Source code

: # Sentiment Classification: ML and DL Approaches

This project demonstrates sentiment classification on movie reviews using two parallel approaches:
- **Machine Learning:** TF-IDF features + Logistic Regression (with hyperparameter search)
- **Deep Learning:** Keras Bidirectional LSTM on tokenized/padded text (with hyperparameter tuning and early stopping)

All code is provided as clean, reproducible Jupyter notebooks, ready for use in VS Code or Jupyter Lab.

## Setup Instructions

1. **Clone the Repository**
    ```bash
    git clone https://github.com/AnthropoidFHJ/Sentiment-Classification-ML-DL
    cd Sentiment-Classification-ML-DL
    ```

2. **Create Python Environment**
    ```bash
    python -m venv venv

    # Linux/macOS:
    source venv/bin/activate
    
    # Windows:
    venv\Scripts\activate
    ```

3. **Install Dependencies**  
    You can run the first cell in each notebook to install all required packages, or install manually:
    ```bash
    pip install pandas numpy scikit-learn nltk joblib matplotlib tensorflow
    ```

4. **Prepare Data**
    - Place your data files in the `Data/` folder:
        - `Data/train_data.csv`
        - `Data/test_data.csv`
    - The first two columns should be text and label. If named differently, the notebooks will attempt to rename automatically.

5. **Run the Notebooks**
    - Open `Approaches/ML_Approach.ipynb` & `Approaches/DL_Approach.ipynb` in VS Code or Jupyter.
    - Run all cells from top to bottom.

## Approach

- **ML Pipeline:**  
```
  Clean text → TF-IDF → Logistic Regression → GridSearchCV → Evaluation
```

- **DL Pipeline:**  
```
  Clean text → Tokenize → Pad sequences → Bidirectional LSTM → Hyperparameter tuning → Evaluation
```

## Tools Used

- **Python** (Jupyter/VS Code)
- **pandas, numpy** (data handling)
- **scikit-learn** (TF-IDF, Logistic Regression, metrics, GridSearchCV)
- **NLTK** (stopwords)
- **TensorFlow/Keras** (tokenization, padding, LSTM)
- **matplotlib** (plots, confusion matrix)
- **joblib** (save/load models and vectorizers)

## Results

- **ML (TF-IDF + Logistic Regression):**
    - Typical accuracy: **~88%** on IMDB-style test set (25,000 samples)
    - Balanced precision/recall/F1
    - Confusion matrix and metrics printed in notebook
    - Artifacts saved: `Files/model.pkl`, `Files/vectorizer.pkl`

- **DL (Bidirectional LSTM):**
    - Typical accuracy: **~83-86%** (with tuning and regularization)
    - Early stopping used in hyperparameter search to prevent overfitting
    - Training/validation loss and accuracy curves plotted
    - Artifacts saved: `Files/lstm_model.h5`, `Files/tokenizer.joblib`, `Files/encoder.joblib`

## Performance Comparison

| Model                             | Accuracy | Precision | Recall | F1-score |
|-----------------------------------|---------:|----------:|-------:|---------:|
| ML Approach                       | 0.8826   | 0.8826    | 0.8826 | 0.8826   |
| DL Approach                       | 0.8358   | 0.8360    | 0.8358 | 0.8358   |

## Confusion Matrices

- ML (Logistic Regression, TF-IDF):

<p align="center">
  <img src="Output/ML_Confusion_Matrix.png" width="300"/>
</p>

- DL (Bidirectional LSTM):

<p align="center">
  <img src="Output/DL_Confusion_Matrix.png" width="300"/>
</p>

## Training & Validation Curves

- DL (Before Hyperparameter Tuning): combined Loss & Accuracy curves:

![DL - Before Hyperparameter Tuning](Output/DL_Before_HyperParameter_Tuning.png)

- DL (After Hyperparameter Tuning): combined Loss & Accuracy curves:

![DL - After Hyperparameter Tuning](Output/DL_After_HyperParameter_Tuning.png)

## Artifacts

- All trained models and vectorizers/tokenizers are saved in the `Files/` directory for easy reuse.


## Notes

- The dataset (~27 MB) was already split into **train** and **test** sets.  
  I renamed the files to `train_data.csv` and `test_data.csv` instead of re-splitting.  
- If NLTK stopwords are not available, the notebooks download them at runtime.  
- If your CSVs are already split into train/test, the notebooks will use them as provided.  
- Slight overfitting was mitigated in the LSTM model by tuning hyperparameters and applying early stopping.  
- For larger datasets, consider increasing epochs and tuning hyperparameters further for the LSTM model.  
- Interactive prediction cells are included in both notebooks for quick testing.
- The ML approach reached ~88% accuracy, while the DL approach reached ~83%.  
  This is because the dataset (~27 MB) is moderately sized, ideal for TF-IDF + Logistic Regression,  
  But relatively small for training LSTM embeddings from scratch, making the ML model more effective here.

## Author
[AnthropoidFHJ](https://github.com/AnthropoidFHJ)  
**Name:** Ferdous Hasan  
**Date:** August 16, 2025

_____

**THE PROBLEM**
Quote every entry exactly.

**FINISHED TASK**
Source code

: # Sentiment Classification: ML and DL Approaches

This project demonstrates sentiment classification on movie reviews using two parallel approaches:
- **Machine Learning:** TF-IDF features + Logistic Regression (with hyperparameter search)
- **Deep Learning:** Keras Bidirectional LSTM on tokenized/padded text (with hyperparameter tuning and early stopping)

All code is provided as clean, reproducible Jupyter notebooks, ready for use in VS Code or Jupyter Lab.

## Setup Instructions

1. **Clone the Repository**
    ```bash
    git clone https://github.com/AnthropoidFHJ/Sentiment-Classification-ML-DL
    cd Sentiment-Classification-ML-DL
    ```

2. **Create Python Environment**
    ```bash
    python -m venv venv

    # Linux/macOS:
    source venv/bin/activate
    
    # Windows:
    venv\Scripts\activate
    ```

3. **Install Dependencies**  
    You can run the first cell in each notebook to install all required packages, or install manually:
    ```bash
    pip install pandas numpy scikit-learn nltk joblib matplotlib tensorflow
    ```

4. **Prepare Data**
    - Place your data files in the `Data/` folder:
        - `Data/train_data.csv`
        - `Data/test_data.csv`
    - The first two columns should be text and label. If named differently, the notebooks will attempt to rename automatically.

5. **Run the Notebooks**
    - Open `Approaches/ML_Approach.ipynb` & `Approaches/DL_Approach.ipynb` in VS Code or Jupyter.
    - Run all cells from top to bottom.

## Approach

- **ML Pipeline:**  
```
  Clean text → TF-IDF → Logistic Regression → GridSearchCV → Evaluation
```

- **DL Pipeline:**  
```
  Clean text → Tokenize → Pad sequences → Bidirectional LSTM → Hyperparameter tuning → Evaluation
```

## Tools Used

- **Python** (Jupyter/VS Code)
- **pandas, numpy** (data handling)
- **scikit-learn** (TF-IDF, Logistic Regression, metrics, GridSearchCV)
- **NLTK** (stopwords)
- **TensorFlow/Keras** (tokenization, padding, LSTM)
- **matplotlib** (plots, confusion matrix)
- **joblib** (save/load models and vectorizers)

## Results

- **ML (TF-IDF + Logistic Regression):**
    - Typical accuracy: **~88%** on IMDB-style test set (25,000 samples)
    - Balanced precision/recall/F1
    - Confusion matrix and metrics printed in notebook
    - Artifacts saved: `Files/model.pkl`, `Files/vectorizer.pkl`

- **DL (Bidirectional LSTM):**
    - Typical accuracy: **~83-86%** (with tuning and regularization)
    - Early stopping used in hyperparameter search to prevent overfitting
    - Training/validation loss and accuracy curves plotted
    - Artifacts saved: `Files/lstm_model.h5`, `Files/tokenizer.joblib`, `Files/encoder.joblib`

## Performance Comparison

| Model                             | Accuracy | Precision | Recall | F1-score |
|-----------------------------------|---------:|----------:|-------:|---------:|
| ML Approach                       | 0.8826   | 0.8826    | 0.8826 | 0.8826   |
| DL Approach                       | 0.8358   | 0.8360    | 0.8358 | 0.8358   |

## Confusion Matrices

- ML (Logistic Regression, TF-IDF):

<p align="center">
  <img src="Output/ML_Confusion_Matrix.png" width="300"/>
</p>

- DL (Bidirectional LSTM):

<p align="center">
  <img src="Output/DL_Confusion_Matrix.png" width="300"/>
</p>

## Training & Validation Curves

- DL (Before Hyperparameter Tuning): combined Loss & Accuracy curves:

![DL - Before Hyperparameter Tuning](Output/DL_Before_HyperParameter_Tuning.png)

- DL (After Hyperparameter Tuning): combined Loss & Accuracy curves:

![DL - After Hyperparameter Tuning](Output/DL_After_HyperParameter_Tuning.png)

## Artifacts

- All trained models and vectorizers/tokenizers are saved in the `Files/` directory for easy reuse.


## Notes

- The dataset (~27 MB) was already split into **train** and **test** sets.  
  I renamed the files to `train_data.csv` and `test_data.csv` instead of re-splitting.  
- If NLTK stopwords are not available, the notebooks download them at runtime.  
- If your CSVs are already split into train/test, the notebooks will use them as provided.  
- Slight overfitting was mitigated in the LSTM model by tuning hyperparameters and applying early stopping.  
- For larger datasets, consider increasing epochs and tuning hyperparameters further for the LSTM model.  
- Interactive prediction cells are included in both notebooks for quick testing.
- The ML approach reached ~88% accuracy, while the DL approach reached ~83%.  
  This is because the dataset (~27 MB) is moderately sized, ideal for TF-IDF + Logistic Regression,  
  But relatively small for training LSTM embeddings from scratch, making the ML model more effective here.

## Author
[AnthropoidFHJ](https://github.com/AnthropoidFHJ)  
**Name:** Ferdous Hasan  
**Date:** August 16, 2025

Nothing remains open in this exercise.